Peptides Livagen and Epitalon Inhibit Opioid-Degrading Enzymes in Human Blood

[Effect of new peptide bioregulators livagen and epitalon on enkephalin-degrading enzymes in human serum].

Background

The endogenous opioid system plays a crucial role in regulating pain, mood, and stress response, with enkephalins (natural opioid peptides) being key players. However, these beneficial peptides are rapidly broken down by enkephalin-degrading enzymes in the body, limiting their therapeutic potential. This study investigated whether the synthetic peptide bioregulators Livagen and Epitalon could modulate the activity of these enzymes or interact directly with opioid receptors.

Results

The study found that both Livagen and Epitalon significantly inhibited the activity of enkephalin-degrading enzymes present in human serum. Livagen demonstrated remarkable potency, with an IC50 (half maximal inhibitory concentration) of just 20 µM, indicating it required a much lower concentration to achieve 50% enzyme inhibition. In contrast, Epitalon was considerably less potent, showing an IC50 of 500 µM, meaning it was 25 times less potent than Livagen in inhibiting these enzymes.
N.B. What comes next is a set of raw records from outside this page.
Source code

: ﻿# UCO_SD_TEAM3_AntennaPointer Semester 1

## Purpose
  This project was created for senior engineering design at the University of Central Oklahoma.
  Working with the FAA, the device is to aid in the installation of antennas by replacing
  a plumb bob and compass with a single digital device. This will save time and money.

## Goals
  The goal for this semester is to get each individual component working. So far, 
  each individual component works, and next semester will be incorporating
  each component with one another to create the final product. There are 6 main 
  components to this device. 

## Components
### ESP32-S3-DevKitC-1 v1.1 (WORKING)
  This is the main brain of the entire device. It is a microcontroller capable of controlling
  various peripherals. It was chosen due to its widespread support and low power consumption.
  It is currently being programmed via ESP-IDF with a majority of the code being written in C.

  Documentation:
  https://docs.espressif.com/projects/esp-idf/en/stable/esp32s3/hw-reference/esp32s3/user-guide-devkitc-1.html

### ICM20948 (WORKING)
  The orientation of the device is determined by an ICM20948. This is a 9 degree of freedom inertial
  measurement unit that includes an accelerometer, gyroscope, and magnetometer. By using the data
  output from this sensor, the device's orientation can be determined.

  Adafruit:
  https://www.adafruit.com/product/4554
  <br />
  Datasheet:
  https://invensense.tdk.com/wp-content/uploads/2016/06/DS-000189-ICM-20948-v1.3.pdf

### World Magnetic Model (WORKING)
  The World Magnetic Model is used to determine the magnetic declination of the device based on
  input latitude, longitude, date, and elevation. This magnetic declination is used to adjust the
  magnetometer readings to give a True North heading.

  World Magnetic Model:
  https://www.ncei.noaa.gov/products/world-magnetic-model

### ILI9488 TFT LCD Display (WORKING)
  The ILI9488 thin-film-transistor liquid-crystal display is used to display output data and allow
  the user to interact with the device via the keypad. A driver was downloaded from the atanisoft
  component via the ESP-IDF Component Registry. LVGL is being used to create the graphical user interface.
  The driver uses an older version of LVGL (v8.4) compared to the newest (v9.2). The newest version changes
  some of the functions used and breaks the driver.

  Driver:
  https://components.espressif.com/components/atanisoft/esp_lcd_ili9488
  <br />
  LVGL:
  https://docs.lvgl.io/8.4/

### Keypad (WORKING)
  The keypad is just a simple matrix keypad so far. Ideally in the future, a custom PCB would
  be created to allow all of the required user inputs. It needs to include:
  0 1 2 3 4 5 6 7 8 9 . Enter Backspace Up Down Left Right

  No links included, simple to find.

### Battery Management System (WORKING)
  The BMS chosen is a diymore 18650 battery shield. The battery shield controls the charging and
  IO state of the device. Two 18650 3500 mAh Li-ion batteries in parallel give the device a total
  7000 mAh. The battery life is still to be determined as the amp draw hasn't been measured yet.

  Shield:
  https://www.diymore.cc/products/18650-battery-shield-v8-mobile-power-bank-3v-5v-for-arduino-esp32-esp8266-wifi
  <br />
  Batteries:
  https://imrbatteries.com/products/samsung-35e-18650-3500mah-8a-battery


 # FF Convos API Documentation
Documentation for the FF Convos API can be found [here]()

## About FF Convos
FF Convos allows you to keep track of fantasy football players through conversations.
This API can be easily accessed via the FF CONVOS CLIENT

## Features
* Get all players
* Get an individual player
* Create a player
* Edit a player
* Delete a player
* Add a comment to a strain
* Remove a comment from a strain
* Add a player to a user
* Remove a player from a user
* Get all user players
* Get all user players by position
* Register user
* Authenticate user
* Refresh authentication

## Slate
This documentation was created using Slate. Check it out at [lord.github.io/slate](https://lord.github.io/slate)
Notably, Livagen proved to be more effective at inhibiting these enzymes compared to well-known peptidase inhibitors such as puromycin, leupeptin, and D-PAM. Crucially, neither Livagen nor Epitalon showed any detectable interaction with mu- or delta-opioid receptors in the rat brain membrane fraction, suggesting their mechanism is solely through enzyme inhibition rather than direct receptor binding.

Why It Matters

This research highlights a novel mechanism by which Livagen and Epitalon could modulate the endogenous opioid system by preventing the breakdown of natural pain-relieving enkephalins. By inhibiting enkephalin-degrading enzymes, these peptides could potentially prolong the beneficial effects of enkephalins, offering new avenues for managing pain, stress, and mood disorders without directly activating opioid receptors. This discovery could pave the way for developing new therapeutic strategies that leverage the body's own opioid system, potentially reducing side effects associated with traditional opioid drugs. Future research should focus on in vivo studies to confirm these effects in living organisms and explore their therapeutic potential in preclinical models before considering human trials.